* DATA FOR REVIEW
● ● ● ●

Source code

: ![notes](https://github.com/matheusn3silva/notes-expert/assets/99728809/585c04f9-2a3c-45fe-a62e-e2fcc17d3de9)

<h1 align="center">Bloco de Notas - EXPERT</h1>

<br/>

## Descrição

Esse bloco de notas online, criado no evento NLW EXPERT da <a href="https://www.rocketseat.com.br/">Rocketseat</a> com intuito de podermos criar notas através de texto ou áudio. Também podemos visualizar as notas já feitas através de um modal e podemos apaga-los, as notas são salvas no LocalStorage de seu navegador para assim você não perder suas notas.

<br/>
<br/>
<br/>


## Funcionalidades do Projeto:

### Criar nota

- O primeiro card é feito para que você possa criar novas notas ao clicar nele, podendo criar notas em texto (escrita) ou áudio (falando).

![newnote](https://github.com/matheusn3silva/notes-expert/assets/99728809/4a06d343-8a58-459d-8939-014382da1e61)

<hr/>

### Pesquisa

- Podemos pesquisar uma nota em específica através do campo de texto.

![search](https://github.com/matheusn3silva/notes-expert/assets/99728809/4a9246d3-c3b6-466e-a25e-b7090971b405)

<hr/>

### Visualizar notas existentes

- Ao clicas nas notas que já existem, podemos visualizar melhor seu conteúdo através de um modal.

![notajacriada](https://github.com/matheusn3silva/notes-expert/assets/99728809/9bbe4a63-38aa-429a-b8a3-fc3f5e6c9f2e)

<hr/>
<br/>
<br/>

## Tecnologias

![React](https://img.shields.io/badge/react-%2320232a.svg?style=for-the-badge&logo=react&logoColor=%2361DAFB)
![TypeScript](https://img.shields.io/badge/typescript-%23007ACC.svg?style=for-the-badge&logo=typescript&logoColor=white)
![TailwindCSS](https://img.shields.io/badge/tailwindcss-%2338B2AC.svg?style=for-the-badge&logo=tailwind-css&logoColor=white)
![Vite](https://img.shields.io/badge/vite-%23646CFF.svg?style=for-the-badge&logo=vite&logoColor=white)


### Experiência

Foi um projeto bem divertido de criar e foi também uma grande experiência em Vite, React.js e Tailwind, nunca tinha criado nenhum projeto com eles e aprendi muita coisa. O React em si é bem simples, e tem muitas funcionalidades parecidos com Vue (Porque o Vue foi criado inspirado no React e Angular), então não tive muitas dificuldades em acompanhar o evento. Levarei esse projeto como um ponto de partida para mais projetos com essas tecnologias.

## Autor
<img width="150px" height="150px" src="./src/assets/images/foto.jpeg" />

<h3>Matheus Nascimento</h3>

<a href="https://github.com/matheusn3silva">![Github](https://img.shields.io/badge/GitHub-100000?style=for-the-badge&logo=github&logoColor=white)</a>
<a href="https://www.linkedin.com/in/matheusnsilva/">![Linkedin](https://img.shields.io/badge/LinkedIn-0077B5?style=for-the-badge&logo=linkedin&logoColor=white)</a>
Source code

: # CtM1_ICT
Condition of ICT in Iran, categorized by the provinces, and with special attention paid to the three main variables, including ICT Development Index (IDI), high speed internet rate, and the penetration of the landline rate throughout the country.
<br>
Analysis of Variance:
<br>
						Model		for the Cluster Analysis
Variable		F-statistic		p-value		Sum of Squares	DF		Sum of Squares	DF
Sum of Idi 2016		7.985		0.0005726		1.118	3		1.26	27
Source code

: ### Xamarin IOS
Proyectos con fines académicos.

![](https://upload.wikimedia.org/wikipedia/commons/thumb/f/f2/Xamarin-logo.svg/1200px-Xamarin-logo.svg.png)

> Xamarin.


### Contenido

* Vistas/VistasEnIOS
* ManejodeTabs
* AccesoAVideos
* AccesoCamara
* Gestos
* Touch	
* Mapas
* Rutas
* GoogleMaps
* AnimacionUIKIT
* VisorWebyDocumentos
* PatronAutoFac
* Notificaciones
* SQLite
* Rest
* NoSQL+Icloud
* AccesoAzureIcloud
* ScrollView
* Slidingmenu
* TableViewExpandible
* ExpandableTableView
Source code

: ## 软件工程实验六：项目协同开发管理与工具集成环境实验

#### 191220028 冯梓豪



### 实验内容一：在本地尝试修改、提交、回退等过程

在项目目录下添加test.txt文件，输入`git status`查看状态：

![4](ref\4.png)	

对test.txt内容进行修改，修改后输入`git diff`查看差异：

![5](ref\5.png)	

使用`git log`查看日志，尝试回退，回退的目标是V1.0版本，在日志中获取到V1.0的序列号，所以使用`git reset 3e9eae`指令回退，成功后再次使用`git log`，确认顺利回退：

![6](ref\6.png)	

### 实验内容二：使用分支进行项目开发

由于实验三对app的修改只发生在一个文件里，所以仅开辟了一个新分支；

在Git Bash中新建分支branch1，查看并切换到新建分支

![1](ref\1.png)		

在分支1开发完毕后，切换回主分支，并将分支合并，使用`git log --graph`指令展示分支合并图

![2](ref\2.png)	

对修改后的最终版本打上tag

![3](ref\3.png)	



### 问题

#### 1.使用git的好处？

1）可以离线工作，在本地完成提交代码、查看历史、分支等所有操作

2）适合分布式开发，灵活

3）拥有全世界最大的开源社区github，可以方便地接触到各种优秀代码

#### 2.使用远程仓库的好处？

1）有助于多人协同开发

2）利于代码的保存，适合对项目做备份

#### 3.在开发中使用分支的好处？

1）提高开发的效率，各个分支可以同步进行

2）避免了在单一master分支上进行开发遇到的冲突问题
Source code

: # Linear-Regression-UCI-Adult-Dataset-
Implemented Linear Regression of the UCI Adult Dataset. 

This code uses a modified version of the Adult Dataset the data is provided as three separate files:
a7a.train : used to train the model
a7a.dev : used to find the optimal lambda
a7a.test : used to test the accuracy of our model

● ● ● ●

* TASK DETAILS
From the first line of the data above through the line containing "- O primeiro", set each line down again exactly; include both ends and omit everything else.

* TASK SOLUTION
Source code

: ![notes](https://github.com/matheusn3silva/notes-expert/assets/99728809/585c04f9-2a3c-45fe-a62e-e2fcc17d3de9)

<h1 align="center">Bloco de Notas - EXPERT</h1>

<br/>

## Descrição

Esse bloco de notas online, criado no evento NLW EXPERT da <a href="https://www.rocketseat.com.br/">Rocketseat</a> com intuito de podermos criar notas através de texto ou áudio. Também podemos visualizar as notas já feitas através de um modal e podemos apaga-los, as notas são salvas no LocalStorage de seu navegador para assim você não perder suas notas.

<br/>
<br/>
<br/>


## Funcionalidades do Projeto:

### Criar nota

- O primeiro card é feito para que você possa criar novas notas ao clicar nele, podendo criar notas em texto (escrita) ou áudio (falando).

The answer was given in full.